··· Recorded data
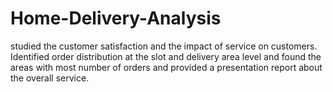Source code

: # Home-Delivery-Analysis
studied the customer satisfaction and the impact of service on customers. Identified order distribution at the slot and delivery area level and found the areas with most number of orders and provided a presentation report about the overall service.
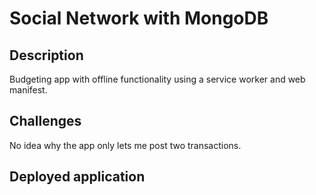 # Social Network with MongoDB

## Description

Budgeting app with offline functionality using a service worker and web manifest.

## Challenges

No idea why the app only lets me post two transactions.

## Deployed application

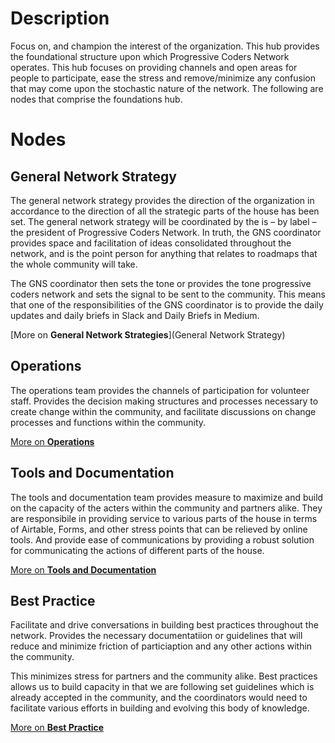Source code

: # Description

Focus on, and champion the interest of the organization. This hub provides the foundational structure upon which Progressive Coders Network operates. This hub focuses on providing channels and open areas for people to participate, ease the stress and remove/minimize any confusion that may come upon the stochastic nature of the network. The following are nodes that comprise the foundations hub.

# Nodes

## General Network Strategy

The general network strategy provides the direction of the organization in accordance to the direction of all the strategic parts of the house has been set. The general network strategy will be coordinated by the is – by label – the president of Progressive Coders Network. In truth, the GNS coordinator provides space and facilitation of ideas consolidated throughout the network, and is the point person for anything that relates to roadmaps that the whole community will take. 

The GNS coordinator then sets the tone or provides the tone progressive coders network and sets the signal to be sent to the community. This means that one of the responsibilities of the GNS coordinator is to provide the daily updates and daily briefs in Slack and Daily Briefs in Medium.

[More on **General Network Strategies**](General Network Strategy)

## Operations

The operations team provides the channels of participation for volunteer staff. Provides the decision making structures and processes necessary to create change within the community, and facilitate discussions on change processes and functions within the community.

[More on **Operations**](Operations)

## Tools and Documentation

The tools and documentation team provides measure to maximize and build on the capacity of the acters within the community and partners alike. They are responsibile in providing service to various parts of the house in terms of Airtable, Forms, and other stress points that can be relieved by online tools. And provide ease of communications by providing a robust solution for communicating the actions of different parts of the house. 

[More on **Tools and Documentation**](Tools-and-Documentation)

## Best Practice

Facilitate and drive conversations in building best practices throughout the network. Provides the necessary documentatiion or guidelines that will reduce and minimize friction of particiaption and any other actions within the community.

This minimizes stress for partners and the community alike. Best practices allows us to build capacity in that we are following set guidelines which is already accepted in the community, and the coordinators would need to facilitate various efforts in building and evolving this body of knowledge.

[More on **Best Practice**](Best-Practice)
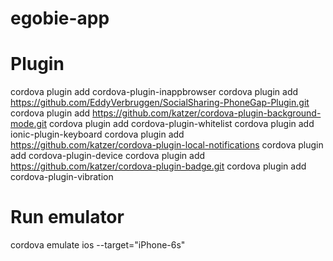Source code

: # egobie-app

# Plugin
cordova plugin add cordova-plugin-inappbrowser
cordova plugin add https://github.com/EddyVerbruggen/SocialSharing-PhoneGap-Plugin.git
cordova plugin add https://github.com/katzer/cordova-plugin-background-mode.git
cordova plugin add cordova-plugin-whitelist
cordova plugin add ionic-plugin-keyboard
cordova plugin add https://github.com/katzer/cordova-plugin-local-notifications
cordova plugin add cordova-plugin-device
cordova plugin add https://github.com/katzer/cordova-plugin-badge.git
cordova plugin add cordova-plugin-vibration


# Run emulator
cordova emulate ios --target="iPhone-6s"
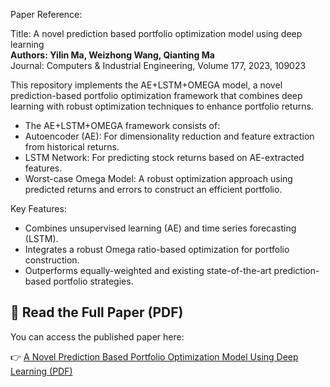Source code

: Paper Reference:

Title: A novel prediction based portfolio optimization model using deep learning<br>
**Authors: Yilin Ma, Weizhong Wang, Qianting Ma**<br>
Journal: Computers & Industrial Engineering, Volume 177, 2023, 109023

This repository implements the AE+LSTM+OMEGA model, a novel prediction-based portfolio optimization framework that 
combines deep learning with robust optimization techniques to enhance portfolio returns.
* The AE+LSTM+OMEGA framework consists of:
* Autoencoder (AE): For dimensionality reduction and feature extraction from historical returns.
* LSTM Network: For predicting stock returns based on AE-extracted features.
* Worst-case Omega Model: A robust optimization approach using predicted returns and errors to construct an efficient portfolio.

Key Features:

* Combines unsupervised learning (AE) and time series forecasting (LSTM).
* Integrates a robust Omega ratio-based optimization for portfolio construction.
* Outperforms equally-weighted and existing state-of-the-art prediction-based portfolio strategies.
## 📄 Read the Full Paper (PDF)

You can access the published paper here:

👉 [A Novel Prediction Based Portfolio Optimization Model Using Deep Learning (PDF)](https://www.sciencedirect.com/science/article/pii/S0360835223000475?casa_token=CGwPkcOTMvcAAAAA:dt-1bn_Pq4Od0iNFlVrlYxgDV0EbNXvrGyA46-SsI8m_LPsJkG2UrxXN0aahwbEf7hKxI1wuog)

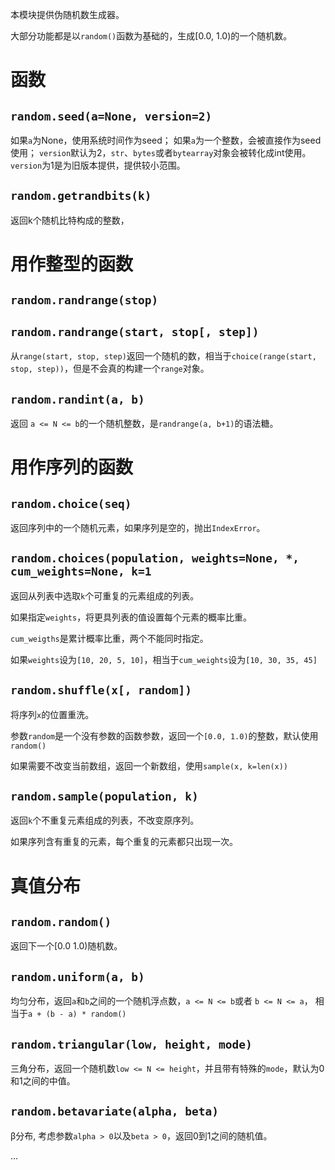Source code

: 本模块提供伪随机数生成器。

大部分功能都是以`random()`函数为基础的，生成[0.0, 1.0)的一个随机数。

# 函数
## `random.seed(a=None, version=2)`

如果`a`为None，使用系统时间作为seed；
如果`a`为一个整数，会被直接作为seed使用；
`version`默认为2，`str`、`bytes`或者`bytearray`对象会被转化成int使用。 
`version`为1是为旧版本提供，提供较小范围。

## `random.getrandbits(k)`

返回k个随机比特构成的整数，

# 用作整型的函数
## `random.randrange(stop)`
## `random.randrange(start, stop[, step])`

从`range(start, stop, step)`返回一个随机的数，相当于`choice(range(start, stop, step))`，但是不会真的构建一个`range`对象。

## `random.randint(a, b)`

返回 `a <= N <= b`的一个随机整数，是`randrange(a, b+1)`的语法糖。

# 用作序列的函数
## `random.choice(seq)`

返回序列中的一个随机元素，如果序列是空的，抛出`IndexError`。

## `random.choices(population, weights=None, *, cum_weights=None, k=1`

返回从列表中选取`k`个可重复的元素组成的列表。

如果指定`weights`，将更具列表的值设置每个元素的概率比重。

`cum_weigths`是累计概率比重，两个不能同时指定。

如果`weights`设为`[10, 20, 5, 10]`，相当于`cum_weights`设为`[10, 30, 35, 45]`

## `random.shuffle(x[, random])`

将序列`x`的位置重洗。

参数`random`是一个没有参数的函数参数，返回一个`[0.0, 1.0)`的整数，默认使用`random()`

如果需要不改变当前数组，返回一个新数组，使用`sample(x, k=len(x))`

## `random.sample(population, k)`

返回`k`个不重复元素组成的列表，不改变原序列。

如果序列含有重复的元素，每个重复的元素都只出现一次。

# 真值分布
## `random.random()`

返回下一个[0.0 1.0)随机数。

## `random.uniform(a, b)`

均匀分布，返回`a`和`b`之间的一个随机浮点数，`a <= N <= b`或者 `b <= N <= a`， 相当于`a + (b - a) * random()`

## `random.triangular(low, height, mode)`

三角分布，返回一个随机数`low <= N <= height`，并且带有特殊的`mode`，默认为0和1之间的中值。

## `random.betavariate(alpha, beta)`

β分布, 考虑参数`alpha > 0`以及`beta > 0`，返回0到1之间的随机值。

...
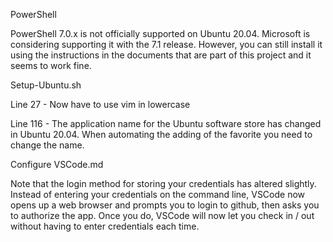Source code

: PowerShell

PowerShell 7.0.x is not officially supported on Ubuntu 20.04. Microsoft is considering supporting it with the 7.1 release. However, you can still install it using the instructions in the documents that are part of this project and it seems to work fine.



Setup-Ubuntu.sh

Line 27 - Now have to use vim in lowercase

Line 116 - The application name for the Ubuntu software store has changed in Ubuntu 20.04. When automating the adding of the favorite you need to change the name.


Configure VSCode.md

Note that the login method for storing your credentials has altered slightly. Instead of entering your credentials on the command line, VSCode now opens up a web browser and prompts you to login to github, then asks you to authorize the app. Once you do, VSCode will now let you check in / out without having to enter credentials each time.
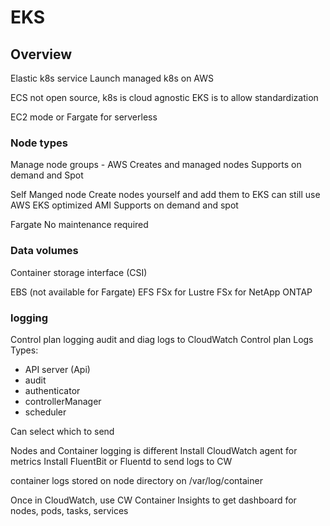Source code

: # EKS

## Overview
Elastic k8s service
Launch managed k8s on AWS

ECS not open source, k8s is cloud agnostic
EKS is to allow standardization

EC2 mode or Fargate for serverless

### Node types
Manage node groups - AWS Creates and managed nodes
Supports on demand and Spot

Self Manged node
Create nodes yourself and add them to EKS
can still use AWS EKS optimized AMI
Supports on demand and spot

Fargate
No maintenance required

### Data volumes
Container storage interface (CSI) 

EBS (not available for Fargate)
EFS 
FSx for Lustre
FSx for NetApp ONTAP

### logging
Control plan logging
audit and diag logs to CloudWatch
Control plan Logs Types:
* API server (Api)
* audit
* authenticator
* controllerManager
* scheduler

Can select which to send

Nodes and Container logging is different
Install CloudWatch agent for metrics
Install FluentBit or Fluentd to send logs to CW

container logs stored on node directory on /var/log/container

Once in CloudWatch, use CW Container Insights to get dashboard for nodes, pods, tasks, services
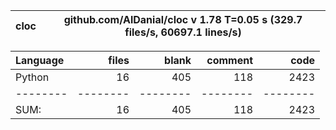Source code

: cloc|github.com/AlDanial/cloc v 1.78  T=0.05 s (329.7 files/s, 60697.1 lines/s)
--- | ---

Language|files|blank|comment|code
:-------|-------:|-------:|-------:|-------:
Python|16|405|118|2423
--------|--------|--------|--------|--------
SUM:|16|405|118|2423
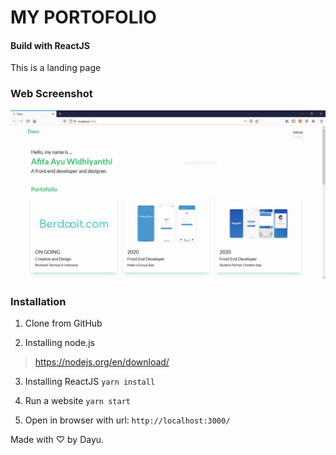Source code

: # MY PORTOFOLIO
#### Build with ReactJS
This is a landing page

### Web Screenshot
<img src="img/1.jpg" width="800" height="auto">

### Installation

1. Clone from GitHub

2. Installing node.js
> https://nodejs.org/en/download/

3. Installing ReactJS
` yarn install `

4. Run a website
` yarn start `

5. Open in browser with url:
` http://localhost:3000/ `

Made with ♡ by Dayu.
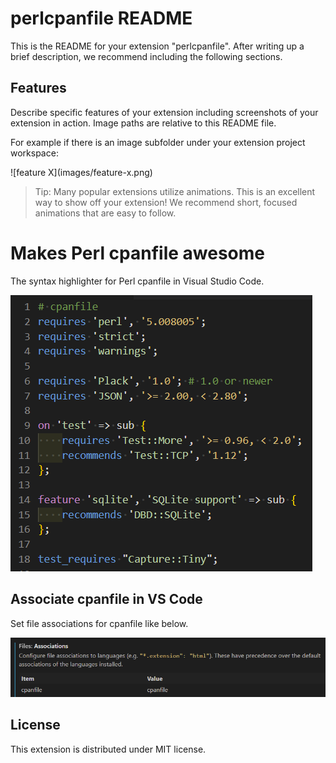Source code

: # perlcpanfile README

This is the README for your extension "perlcpanfile". After writing up a brief description, we recommend including the following sections.

## Features

Describe specific features of your extension including screenshots of your extension in action. Image paths are relative to this README file.

For example if there is an image subfolder under your extension project workspace:

\!\[feature X\]\(images/feature-x.png\)

> Tip: Many popular extensions utilize animations. This is an excellent way to show off your extension! We recommend short, focused animations that are easy to follow.

# Makes Perl cpanfile awesome

The syntax highlighter for Perl cpanfile in Visual Studio Code.

![example of Perl cpanfile](./images/perlcpanfile-screenshot.png)

## Associate cpanfile in VS Code

Set file associations for cpanfile like below.

![associate cpanfile](./images/cpanfile-associations.png)

## License

This extension is distributed under MIT license.
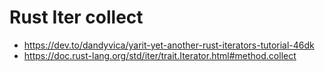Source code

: # Rust Iter collect
* https://dev.to/dandyvica/yarit-yet-another-rust-iterators-tutorial-46dk
* https://doc.rust-lang.org/std/iter/trait.Iterator.html#method.collect
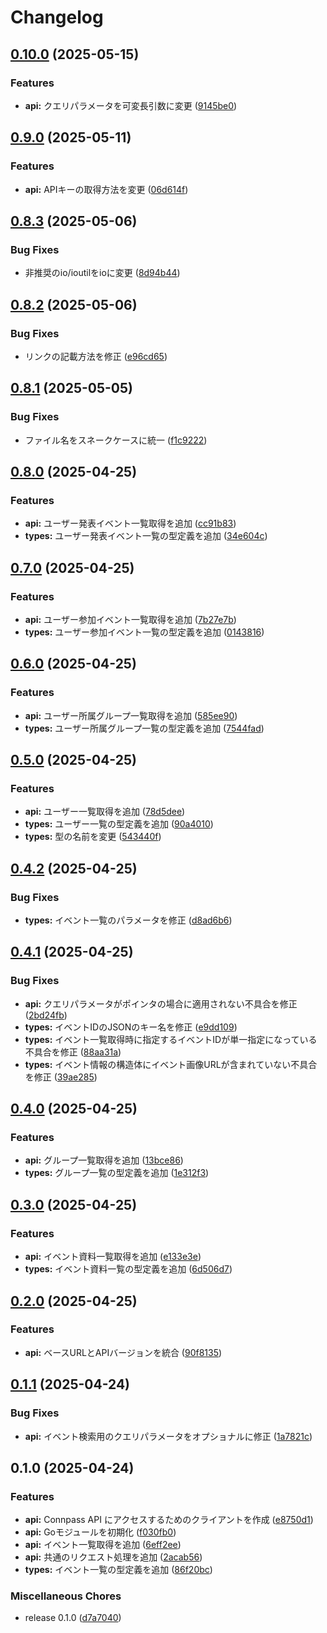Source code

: # Changelog

## [0.10.0](https://github.com/ryohidaka/go-connpass/compare/v0.9.0...v0.10.0) (2025-05-15)


### Features

* **api:** クエリパラメータを可変長引数に変更 ([9145be0](https://github.com/ryohidaka/go-connpass/commit/9145be07c79ff116e9469b89ec15a1d38e2ab06d))

## [0.9.0](https://github.com/ryohidaka/go-connpass/compare/v0.8.3...v0.9.0) (2025-05-11)


### Features

* **api:** APIキーの取得方法を変更 ([06d614f](https://github.com/ryohidaka/go-connpass/commit/06d614fec64ba1ab668bfb39b3925e6f0d3429ec))

## [0.8.3](https://github.com/ryohidaka/go-connpass/compare/v0.8.2...v0.8.3) (2025-05-06)


### Bug Fixes

* 非推奨のio/ioutilをioに変更 ([8d94b44](https://github.com/ryohidaka/go-connpass/commit/8d94b44d26e94f84a3ce7d36ff3c78b986d229b2))

## [0.8.2](https://github.com/ryohidaka/go-connpass/compare/v0.8.1...v0.8.2) (2025-05-06)


### Bug Fixes

* リンクの記載方法を修正 ([e96cd65](https://github.com/ryohidaka/go-connpass/commit/e96cd6525b5f017f4b42b218f0900a3720d26772))

## [0.8.1](https://github.com/ryohidaka/go-connpass/compare/v0.8.0...v0.8.1) (2025-05-05)


### Bug Fixes

* ファイル名をスネークケースに統一 ([f1c9222](https://github.com/ryohidaka/go-connpass/commit/f1c922244c8af88ddca323dd91de4facdef75296))

## [0.8.0](https://github.com/ryohidaka/go-connpass/compare/v0.7.0...v0.8.0) (2025-04-25)


### Features

* **api:** ユーザー発表イベント一覧取得を追加 ([cc91b83](https://github.com/ryohidaka/go-connpass/commit/cc91b83847c87800ab8e5da3efd6b046ab7a3b54))
* **types:** ユーザー発表イベント一覧の型定義を追加 ([34e604c](https://github.com/ryohidaka/go-connpass/commit/34e604cbf78b14a4882a09ad226915082f4485e2))

## [0.7.0](https://github.com/ryohidaka/go-connpass/compare/v0.6.0...v0.7.0) (2025-04-25)


### Features

* **api:** ユーザー参加イベント一覧取得を追加 ([7b27e7b](https://github.com/ryohidaka/go-connpass/commit/7b27e7b8cffc7268886c532e8aa46615e70854f2))
* **types:** ユーザー参加イベント一覧の型定義を追加 ([0143816](https://github.com/ryohidaka/go-connpass/commit/0143816463ce21fecfef1223dbbcb0c9ff1eb0b8))

## [0.6.0](https://github.com/ryohidaka/go-connpass/compare/v0.5.0...v0.6.0) (2025-04-25)


### Features

* **api:** ユーザー所属グループ一覧取得を追加 ([585ee90](https://github.com/ryohidaka/go-connpass/commit/585ee90acf1f11fe014a0a7223e046a4949dc6a9))
* **types:** ユーザー所属グループ一覧の型定義を追加 ([7544fad](https://github.com/ryohidaka/go-connpass/commit/7544fad4e1a3c49683f77241bfdb51ffde227893))

## [0.5.0](https://github.com/ryohidaka/go-connpass/compare/v0.4.2...v0.5.0) (2025-04-25)


### Features

* **api:** ユーザー一覧取得を追加 ([78d5dee](https://github.com/ryohidaka/go-connpass/commit/78d5deeac9fb8fb1e791b5d7dcc6ffcb627d29ba))
* **types:** ユーザー一覧の型定義を追加 ([90a4010](https://github.com/ryohidaka/go-connpass/commit/90a401054f8ecb94e339600f85f130e1692b9255))
* **types:** 型の名前を変更 ([543440f](https://github.com/ryohidaka/go-connpass/commit/543440f9c92229dcfa94ea01a945131fff234369))

## [0.4.2](https://github.com/ryohidaka/go-connpass/compare/v0.4.1...v0.4.2) (2025-04-25)


### Bug Fixes

* **types:** イベント一覧のパラメータを修正 ([d8ad6b6](https://github.com/ryohidaka/go-connpass/commit/d8ad6b66ae941c35938c6f0c1c3f953a254adbf6))

## [0.4.1](https://github.com/ryohidaka/go-connpass/compare/v0.4.0...v0.4.1) (2025-04-25)


### Bug Fixes

* **api:** クエリパラメータがポインタの場合に適用されない不具合を修正 ([2bd24fb](https://github.com/ryohidaka/go-connpass/commit/2bd24fb17f679231d3dad5fda1ce50a9f6836997))
* **types:** イベントIDのJSONのキー名を修正 ([e9dd109](https://github.com/ryohidaka/go-connpass/commit/e9dd109be5d2bc326d986e79d56ba73a4f3f9b67))
* **types:** イベント一覧取得時に指定するイベントIDが単一指定になっている不具合を修正 ([88aa31a](https://github.com/ryohidaka/go-connpass/commit/88aa31a5717b5f1f7c285bb5458fa469c1a6a4d6))
* **types:** イベント情報の構造体にイベント画像URLが含まれていない不具合を修正 ([39ae285](https://github.com/ryohidaka/go-connpass/commit/39ae2859b78e912b95d9820690b2ab3df21a8bed))

## [0.4.0](https://github.com/ryohidaka/go-connpass/compare/v0.3.0...v0.4.0) (2025-04-25)


### Features

* **api:** グループ一覧取得を追加 ([13bce86](https://github.com/ryohidaka/go-connpass/commit/13bce86cb5dad54d2c85a1e69fbab6da698b6718))
* **types:** グループ一覧の型定義を追加 ([1e312f3](https://github.com/ryohidaka/go-connpass/commit/1e312f33204d331441103ca63bf969be669390b9))

## [0.3.0](https://github.com/ryohidaka/go-connpass/compare/v0.2.0...v0.3.0) (2025-04-25)


### Features

* **api:** イベント資料一覧取得を追加 ([e133e3e](https://github.com/ryohidaka/go-connpass/commit/e133e3e95dcf0389bcb96d69aa189b4e7104ffe7))
* **types:** イベント資料一覧の型定義を追加 ([6d506d7](https://github.com/ryohidaka/go-connpass/commit/6d506d7e3e798f46d98173a831bd81730d3a61b6))

## [0.2.0](https://github.com/ryohidaka/go-connpass/compare/v0.1.1...v0.2.0) (2025-04-25)


### Features

* **api:** ベースURLとAPIバージョンを統合 ([90f8135](https://github.com/ryohidaka/go-connpass/commit/90f813564ba3bca672cc7d679ce4b52cbdac21f4))

## [0.1.1](https://github.com/ryohidaka/go-connpass/compare/v0.1.0...v0.1.1) (2025-04-24)


### Bug Fixes

* **api:** イベント検索用のクエリパラメータをオプショナルに修正 ([1a7821c](https://github.com/ryohidaka/go-connpass/commit/1a7821c3e17ddd53520d61055eab02fcd80b917d))

## 0.1.0 (2025-04-24)


### Features

* **api:** Connpass API にアクセスするためのクライアントを作成 ([e8750d1](https://github.com/ryohidaka/go-connpass/commit/e8750d18e8b66a3e15a4756391c0bf05c1a6572c))
* **api:** Goモジュールを初期化 ([f030fb0](https://github.com/ryohidaka/go-connpass/commit/f030fb09064097806705ecbaf18167d6525011a6))
* **api:** イベント一覧取得を追加 ([6eff2ee](https://github.com/ryohidaka/go-connpass/commit/6eff2ee121bcb37c57209b439a5bb5c9bd4c0c48))
* **api:** 共通のリクエスト処理を追加 ([2acab56](https://github.com/ryohidaka/go-connpass/commit/2acab563b2a9257ce7e7856401f2e2a9648ab54a))
* **types:** イベント一覧の型定義を追加 ([86f20bc](https://github.com/ryohidaka/go-connpass/commit/86f20bc8c35a535409f258daed58375143d58535))


### Miscellaneous Chores

* release 0.1.0 ([d7a7040](https://github.com/ryohidaka/go-connpass/commit/d7a7040a0f258cbb2f2fc05c2a3eef74eaf2a689))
······
Go through the listing above and locate each line that holds the word "example". Copy those lines.

For example if there is an image subfolder under your extension project workspace:
![example of Perl cpanfile](./images/perlcpanfile-screenshot.png)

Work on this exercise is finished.